> _WORK ORDER_
Pick every line out of the entries below that holds the string "with", and report them.
╭─ AVAILABLE DATA
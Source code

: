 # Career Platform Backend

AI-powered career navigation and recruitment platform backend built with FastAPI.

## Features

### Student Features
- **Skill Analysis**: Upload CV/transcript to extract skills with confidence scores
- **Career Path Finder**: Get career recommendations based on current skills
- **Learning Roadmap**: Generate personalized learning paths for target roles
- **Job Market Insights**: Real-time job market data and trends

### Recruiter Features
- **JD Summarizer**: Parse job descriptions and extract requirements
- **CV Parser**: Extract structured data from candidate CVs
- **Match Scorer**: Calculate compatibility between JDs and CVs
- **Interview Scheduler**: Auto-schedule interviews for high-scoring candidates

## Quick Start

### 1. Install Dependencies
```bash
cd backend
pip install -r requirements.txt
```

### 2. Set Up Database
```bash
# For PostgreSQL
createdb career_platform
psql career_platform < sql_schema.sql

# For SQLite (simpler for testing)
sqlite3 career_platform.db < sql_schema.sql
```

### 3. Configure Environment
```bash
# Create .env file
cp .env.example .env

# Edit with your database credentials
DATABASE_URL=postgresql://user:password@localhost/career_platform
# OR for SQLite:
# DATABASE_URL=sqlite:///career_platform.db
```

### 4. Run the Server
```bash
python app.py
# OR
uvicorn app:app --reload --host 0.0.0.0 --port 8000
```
╰─
> _RESULT_
AI-powered career navigation and recruitment platform backend built with FastAPI.
- **Skill Analysis**: Upload CV/transcript to extract skills with confidence scores
# Edit with your database credentials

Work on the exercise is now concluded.